== Instructions for the task ==
The expected output is each line below containing "details", copied in full.

== Provided data ==

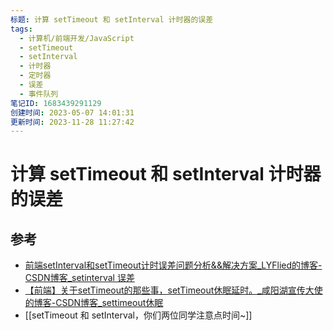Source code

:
 ```yaml
---
标题: 计算 setTimeout 和 setInterval 计时器的误差
tags:
  - 计算机/前端开发/JavaScript
  - setTimeout
  - setInterval
  - 计时器
  - 定时器
  - 误差
  - 事件队列
笔记ID: 1683439291129
创建时间: 2023-05-07 14:01:31
更新时间: 2023-11-28 11:27:42
---
```


# 计算 setTimeout 和 setInterval 计时器的误差

## 参考

- [前端setInterval和setTimeout计时误差问题分析&&解决方案_LYFlied的博客-CSDN博客_setinterval 误差](https://blog.csdn.net/qq_39903567/article/details/115392972)
- [【前端】关于setTimeout的那些事，setTimeout休眠延时。_咸阳湖宣传大使的博客-CSDN博客_settimeout休眠](https://blog.csdn.net/weixin_44201257/article/details/123196921)
- [[setTimeout 和 setInterval，你们两位同学注意点时间~]]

== The completed task ==
- [前端setInterval和setTimeout计时误差问题分析&&解决方案_LYFlied的博客-CSDN博客_setinterval 误差](https://blog.csdn.net/qq_39903567/article/details/115392972)
- [【前端】关于setTimeout的那些事，setTimeout休眠延时。_咸阳湖宣传大使的博客-CSDN博客_settimeout休眠](https://blog.csdn.net/weixin_44201257/article/details/123196921)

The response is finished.